• **Assigned task**
Two lines below mark the span: the one containing "5. See generated insights appear" and the one containing "- ✅ Priority badges (URGENT/HIGH/MEDIUM/LOW)". Set down both, plus every line between, exactly as they stand, and nothing else.

(Records contained in a dataset)
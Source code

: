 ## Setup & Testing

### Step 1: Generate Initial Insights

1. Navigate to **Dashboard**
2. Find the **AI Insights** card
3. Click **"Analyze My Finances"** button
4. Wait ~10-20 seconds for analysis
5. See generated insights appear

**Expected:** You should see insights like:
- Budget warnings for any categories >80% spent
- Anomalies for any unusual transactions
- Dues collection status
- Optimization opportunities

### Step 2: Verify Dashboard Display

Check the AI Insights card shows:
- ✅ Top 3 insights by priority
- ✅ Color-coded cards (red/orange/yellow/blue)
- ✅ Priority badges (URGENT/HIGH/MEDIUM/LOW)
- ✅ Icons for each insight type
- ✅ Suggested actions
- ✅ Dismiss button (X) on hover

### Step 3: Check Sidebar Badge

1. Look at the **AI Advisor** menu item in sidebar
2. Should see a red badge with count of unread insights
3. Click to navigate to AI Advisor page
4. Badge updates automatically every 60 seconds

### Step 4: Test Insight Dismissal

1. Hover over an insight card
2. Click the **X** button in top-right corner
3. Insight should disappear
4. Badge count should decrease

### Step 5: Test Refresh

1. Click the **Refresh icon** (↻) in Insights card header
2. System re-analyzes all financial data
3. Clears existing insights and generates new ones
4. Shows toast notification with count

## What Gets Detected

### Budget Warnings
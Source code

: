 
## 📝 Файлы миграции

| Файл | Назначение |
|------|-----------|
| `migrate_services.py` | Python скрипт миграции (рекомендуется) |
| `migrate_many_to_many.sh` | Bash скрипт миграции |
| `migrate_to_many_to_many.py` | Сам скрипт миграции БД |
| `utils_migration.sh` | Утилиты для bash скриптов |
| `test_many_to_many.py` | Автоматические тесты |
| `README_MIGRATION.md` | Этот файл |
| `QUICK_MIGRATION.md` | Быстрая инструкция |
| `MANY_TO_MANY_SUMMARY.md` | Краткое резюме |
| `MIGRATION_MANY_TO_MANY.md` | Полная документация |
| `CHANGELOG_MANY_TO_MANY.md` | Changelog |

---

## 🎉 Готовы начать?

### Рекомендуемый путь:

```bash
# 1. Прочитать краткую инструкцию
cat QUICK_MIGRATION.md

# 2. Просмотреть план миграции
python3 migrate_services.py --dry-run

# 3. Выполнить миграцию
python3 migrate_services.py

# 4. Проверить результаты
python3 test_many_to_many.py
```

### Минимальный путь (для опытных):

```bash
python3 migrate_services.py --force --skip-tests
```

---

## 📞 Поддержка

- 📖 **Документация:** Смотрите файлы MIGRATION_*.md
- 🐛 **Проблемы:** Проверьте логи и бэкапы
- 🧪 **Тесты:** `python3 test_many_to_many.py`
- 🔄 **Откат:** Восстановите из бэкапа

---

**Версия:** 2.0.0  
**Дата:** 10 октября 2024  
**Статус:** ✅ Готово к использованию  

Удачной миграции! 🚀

==

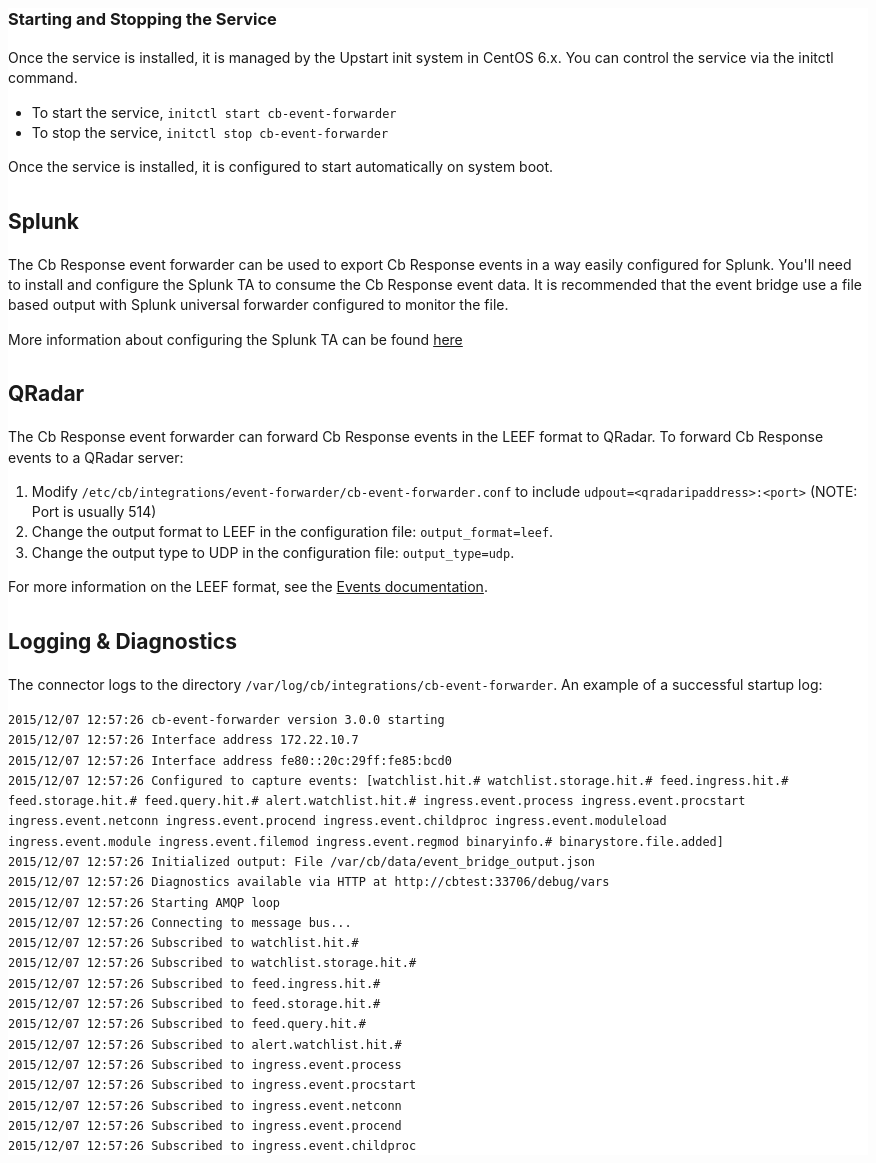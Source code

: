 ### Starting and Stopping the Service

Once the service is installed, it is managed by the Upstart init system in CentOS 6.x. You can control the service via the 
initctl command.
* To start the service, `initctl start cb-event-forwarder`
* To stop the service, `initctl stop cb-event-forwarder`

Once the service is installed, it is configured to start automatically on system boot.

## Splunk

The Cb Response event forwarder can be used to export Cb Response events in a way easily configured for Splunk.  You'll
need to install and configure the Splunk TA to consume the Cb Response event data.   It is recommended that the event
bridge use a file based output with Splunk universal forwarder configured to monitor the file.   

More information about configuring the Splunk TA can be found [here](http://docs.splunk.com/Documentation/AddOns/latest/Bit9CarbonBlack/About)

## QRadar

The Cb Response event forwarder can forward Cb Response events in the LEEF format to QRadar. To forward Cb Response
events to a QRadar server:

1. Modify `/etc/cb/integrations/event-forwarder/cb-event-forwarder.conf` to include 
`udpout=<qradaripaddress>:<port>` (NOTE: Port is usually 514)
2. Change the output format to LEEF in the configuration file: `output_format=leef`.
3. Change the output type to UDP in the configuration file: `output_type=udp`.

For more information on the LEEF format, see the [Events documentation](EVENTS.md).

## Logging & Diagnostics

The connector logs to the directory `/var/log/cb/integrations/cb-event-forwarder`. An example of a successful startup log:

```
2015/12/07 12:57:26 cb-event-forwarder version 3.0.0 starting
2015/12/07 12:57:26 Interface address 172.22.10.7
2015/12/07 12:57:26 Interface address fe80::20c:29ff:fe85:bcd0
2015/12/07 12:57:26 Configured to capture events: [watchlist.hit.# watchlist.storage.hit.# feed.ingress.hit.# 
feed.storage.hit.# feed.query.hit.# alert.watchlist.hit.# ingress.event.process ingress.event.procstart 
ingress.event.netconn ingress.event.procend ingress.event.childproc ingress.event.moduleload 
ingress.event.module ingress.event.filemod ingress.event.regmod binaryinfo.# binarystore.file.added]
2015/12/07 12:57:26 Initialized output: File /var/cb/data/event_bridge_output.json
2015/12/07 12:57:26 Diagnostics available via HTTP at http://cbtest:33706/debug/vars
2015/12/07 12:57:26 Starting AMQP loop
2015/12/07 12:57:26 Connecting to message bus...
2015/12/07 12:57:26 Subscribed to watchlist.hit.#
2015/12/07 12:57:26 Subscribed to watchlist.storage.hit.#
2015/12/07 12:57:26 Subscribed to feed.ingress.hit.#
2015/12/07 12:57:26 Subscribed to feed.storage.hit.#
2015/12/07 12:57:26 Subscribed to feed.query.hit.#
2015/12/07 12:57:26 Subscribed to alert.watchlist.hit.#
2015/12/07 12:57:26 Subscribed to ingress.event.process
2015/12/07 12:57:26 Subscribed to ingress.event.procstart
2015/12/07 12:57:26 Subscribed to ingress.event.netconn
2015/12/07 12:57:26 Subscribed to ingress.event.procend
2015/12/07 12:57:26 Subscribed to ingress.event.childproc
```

• **Response to the exercise**
5. See generated insights appear

**Expected:** You should see insights like:
- Budget warnings for any categories >80% spent
- Anomalies for any unusual transactions
- Dues collection status
- Optimization opportunities

### Step 2: Verify Dashboard Display

Check the AI Insights card shows:
- ✅ Top 3 insights by priority
- ✅ Color-coded cards (red/orange/yellow/blue)
- ✅ Priority badges (URGENT/HIGH/MEDIUM/LOW)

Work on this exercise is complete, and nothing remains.